Monica Yanakiew
Correspondente da EBC na Argentina
Buenos Aires – A Justiça argentina divulgou os resultados parciais da investigação sobre a origem de Marcela e Felipe Noble, filhos adotivos da empresaria Ernestina Noble – dona do Grupo Clarin e uma das mulheres mais ricas da Argentina. O DNA de ambos não coincide com as amostras de material genético de 57 famílias de desaparecidos durante a ditadura militar argentina (1976-1982).
Neste sábado, os advogados dos Noble deram o caso por encerrado, mas o debate – que mobiliza a sociedade e a classe política - continua. “As provas não são suficientes para descartar a suspeita de que Marcela e Felipe sejam filhos de desaparecidos e a investigação continuará”, disse, à Agência Brasil, Augustin Chit, advogado da organização de direitos humanos Avós da Praça de Maio.
A batalha das Avós da Praça de Maio para investigar quem são os pais de Marcela e Felipe já dura dez anos, mas recentemente adquiriu importância política. A presidenta Cristina Kirchner, que nas eleições de outubro disputará um segundo mandato, tem enfrentado abertamente o Grupo Clarin – o maior conglomerado de comunicações da Argentina. Seu governo não só aprovou, em 2009, uma lei limitando o numero de licenças de radio e televisão que um mesmo meio pode ter, como acusou diretamente o Grupo Clarin de ter apoiado a ditadura para defender seus interesses. Em mais de um discurso, ela acusou indiretamente Ernestina Noble de estar utilizando todos os meios a seu alcance para esconder a verdadeira identidade de Marcela e Felipe, suspeitos de serem filhos de desaparecidos.
Durante a ditadura, muitas mulheres foram presas grávidas e deram à luz em cativeiro. Foram mortas e seus filhos (calcula-se que 500) foram entregues para adoção – muitas vezes a famílias com vínculos com o regime militar. Desde a década de 70, as Avós da Praça de Maio estão buscando essas crianças, que hoje têm mais de 30 anos. Já encontraram 103.
Há dez anos, as Avós tentam averiguar se Marcela e Felipe são filhos de desaparecidos. Ernestina Noble nunca ocultou que seus filhos foram adotados. Ela contou que encontrou uma criança no jardim e recebeu outra de uma família pobre que não tinha os meios para criá-la. Se fosse provado que as crianças tinham sido roubadas de prisioneiras políticas, a empresaria seria presa.

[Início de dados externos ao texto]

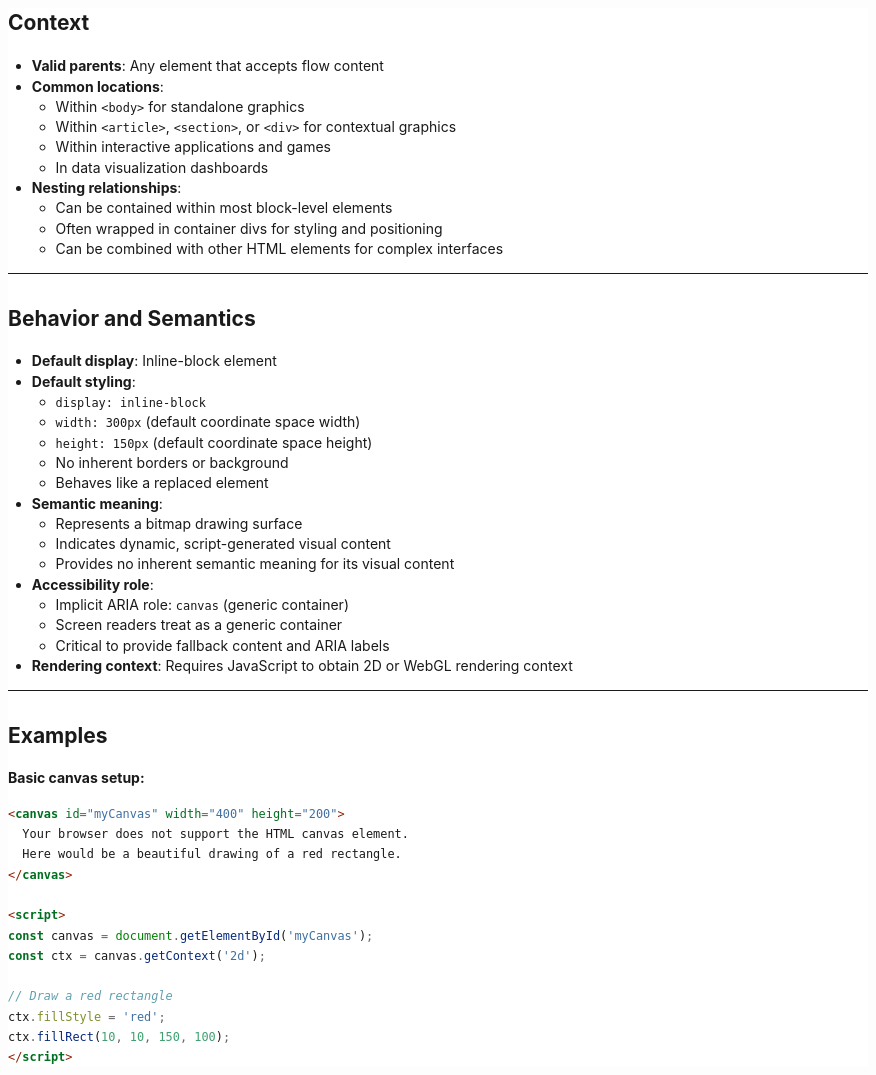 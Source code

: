 
## Context

+ **Valid parents**: Any element that accepts flow content
+ **Common locations**:
  - Within `<body>` for standalone graphics
  - Within `<article>`, `<section>`, or `<div>` for contextual graphics
  - Within interactive applications and games
  - In data visualization dashboards
+ **Nesting relationships**:
  - Can be contained within most block-level elements
  - Often wrapped in container divs for styling and positioning
  - Can be combined with other HTML elements for complex interfaces

---

## Behavior and Semantics

+ **Default display**: Inline-block element
+ **Default styling**:
  - `display: inline-block`
  - `width: 300px` (default coordinate space width)
  - `height: 150px` (default coordinate space height)
  - No inherent borders or background
  - Behaves like a replaced element
+ **Semantic meaning**:
  - Represents a bitmap drawing surface
  - Indicates dynamic, script-generated visual content
  - Provides no inherent semantic meaning for its visual content
+ **Accessibility role**:
  - Implicit ARIA role: `canvas` (generic container)
  - Screen readers treat as a generic container
  - Critical to provide fallback content and ARIA labels
+ **Rendering context**: Requires JavaScript to obtain 2D or WebGL rendering context

---

## Examples

**Basic canvas setup:**
```html
<canvas id="myCanvas" width="400" height="200">
  Your browser does not support the HTML canvas element.
  Here would be a beautiful drawing of a red rectangle.
</canvas>

<script>
const canvas = document.getElementById('myCanvas');
const ctx = canvas.getContext('2d');

// Draw a red rectangle
ctx.fillStyle = 'red';
ctx.fillRect(10, 10, 150, 100);
</script>
```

Este ano, a Justiça determinou que – mesmo sendo maiores de idade e não querendo saber de quem eram filhos – Marcela e Felipe fossem obrigados a dar sangue para comparar seu DNA com as amostras genéticas de todas as famílias que buscam filhos de parentes desaparecidos. A Justiça acaba de divulgar que o DNA de Marcela e Felipe não coincide com as amostras de famílias que buscam crianças nascidas em 1975 e 1976. Como os dois foram adotados em 1976 e vistos a partir daí, os advogados dos Noble estão dando o caso por encerrado.
Candidatos da oposição às eleições presidenciais criticaram, neste sábado (17), o que consideram ser uma “utilização política”, por parte do governo, do drama das vitimas da ditadura. Tanto Cristina quanto seu marido e antecessor, Nestor Kirchner, adotaram a bandeira dos direitos humanos como própria, quando chegaram ao poder.
Mas, segundo Chit, a investigação continuará. As amostras de DNA de quatro famílias não foram suficientes para provar ou descartar o parentesco delas com Marcela e Felipe. Nesses casos, as famílias tentam coletar mais amostras de parentes vivos ou exumam corpos de parentes mortos para obter mais material genético, explicou Chit. Por isso o caso não foi encerrado.